**Material for this exercise:**

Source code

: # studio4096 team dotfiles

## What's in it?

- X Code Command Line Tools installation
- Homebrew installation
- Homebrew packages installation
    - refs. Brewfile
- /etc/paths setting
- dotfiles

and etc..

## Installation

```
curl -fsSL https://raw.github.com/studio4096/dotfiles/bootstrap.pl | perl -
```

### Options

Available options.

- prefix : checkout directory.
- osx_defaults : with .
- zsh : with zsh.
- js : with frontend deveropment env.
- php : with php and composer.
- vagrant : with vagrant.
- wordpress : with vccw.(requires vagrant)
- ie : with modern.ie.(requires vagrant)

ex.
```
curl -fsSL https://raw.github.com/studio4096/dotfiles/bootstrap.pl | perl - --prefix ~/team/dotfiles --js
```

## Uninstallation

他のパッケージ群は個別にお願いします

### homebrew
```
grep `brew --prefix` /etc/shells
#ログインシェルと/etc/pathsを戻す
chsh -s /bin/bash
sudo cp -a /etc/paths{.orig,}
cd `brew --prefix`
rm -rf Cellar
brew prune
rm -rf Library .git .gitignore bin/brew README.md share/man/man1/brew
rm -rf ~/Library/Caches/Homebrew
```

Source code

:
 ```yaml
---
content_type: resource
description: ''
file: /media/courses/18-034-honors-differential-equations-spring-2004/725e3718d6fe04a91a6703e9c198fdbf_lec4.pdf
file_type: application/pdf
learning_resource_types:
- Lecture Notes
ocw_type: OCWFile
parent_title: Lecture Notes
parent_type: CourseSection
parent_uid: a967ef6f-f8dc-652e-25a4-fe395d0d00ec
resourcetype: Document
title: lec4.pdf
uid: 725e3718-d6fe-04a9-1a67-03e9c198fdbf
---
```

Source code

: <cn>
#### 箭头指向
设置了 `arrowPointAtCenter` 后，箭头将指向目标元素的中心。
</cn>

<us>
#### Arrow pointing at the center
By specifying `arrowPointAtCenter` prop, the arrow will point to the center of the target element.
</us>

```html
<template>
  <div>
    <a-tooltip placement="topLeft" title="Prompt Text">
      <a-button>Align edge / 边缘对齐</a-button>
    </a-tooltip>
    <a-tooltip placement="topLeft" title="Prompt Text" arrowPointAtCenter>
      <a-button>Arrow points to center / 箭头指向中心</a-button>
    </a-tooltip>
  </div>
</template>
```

**Your instructions:**
You are asked to transcribe the complete data exactly.

**The completed task:**
Source code

: # studio4096 team dotfiles

## What's in it?

- X Code Command Line Tools installation
- Homebrew installation
- Homebrew packages installation
    - refs. Brewfile
- /etc/paths setting
- dotfiles

and etc..

## Installation

```
curl -fsSL https://raw.github.com/studio4096/dotfiles/bootstrap.pl | perl -
```

### Options

Available options.

- prefix : checkout directory.
- osx_defaults : with .
- zsh : with zsh.
- js : with frontend deveropment env.
- php : with php and composer.
- vagrant : with vagrant.
- wordpress : with vccw.(requires vagrant)
- ie : with modern.ie.(requires vagrant)

ex.
```
curl -fsSL https://raw.github.com/studio4096/dotfiles/bootstrap.pl | perl - --prefix ~/team/dotfiles --js
```

## Uninstallation

他のパッケージ群は個別にお願いします

### homebrew
```
grep `brew --prefix` /etc/shells
#ログインシェルと/etc/pathsを戻す
chsh -s /bin/bash
sudo cp -a /etc/paths{.orig,}
cd `brew --prefix`
rm -rf Cellar
brew prune
rm -rf Library .git .gitignore bin/brew README.md share/man/man1/brew
rm -rf ~/Library/Caches/Homebrew
```

Source code

:
 ```yaml
---
content_type: resource
description: ''
file: /media/courses/18-034-honors-differential-equations-spring-2004/725e3718d6fe04a91a6703e9c198fdbf_lec4.pdf
file_type: application/pdf
learning_resource_types:
- Lecture Notes
ocw_type: OCWFile
parent_title: Lecture Notes
parent_type: CourseSection
parent_uid: a967ef6f-f8dc-652e-25a4-fe395d0d00ec
resourcetype: Document
title: lec4.pdf
uid: 725e3718-d6fe-04a9-1a67-03e9c198fdbf
---
```

Source code

: <cn>
#### 箭头指向
设置了 `arrowPointAtCenter` 后，箭头将指向目标元素的中心。
</cn>

<us>
#### Arrow pointing at the center
By specifying `arrowPointAtCenter` prop, the arrow will point to the center of the target element.
</us>

```html
<template>
  <div>
    <a-tooltip placement="topLeft" title="Prompt Text">
      <a-button>Align edge / 边缘对齐</a-button>
    </a-tooltip>
    <a-tooltip placement="topLeft" title="Prompt Text" arrowPointAtCenter>
      <a-button>Arrow points to center / 箭头指向中心</a-button>
    </a-tooltip>
  </div>
</template>
```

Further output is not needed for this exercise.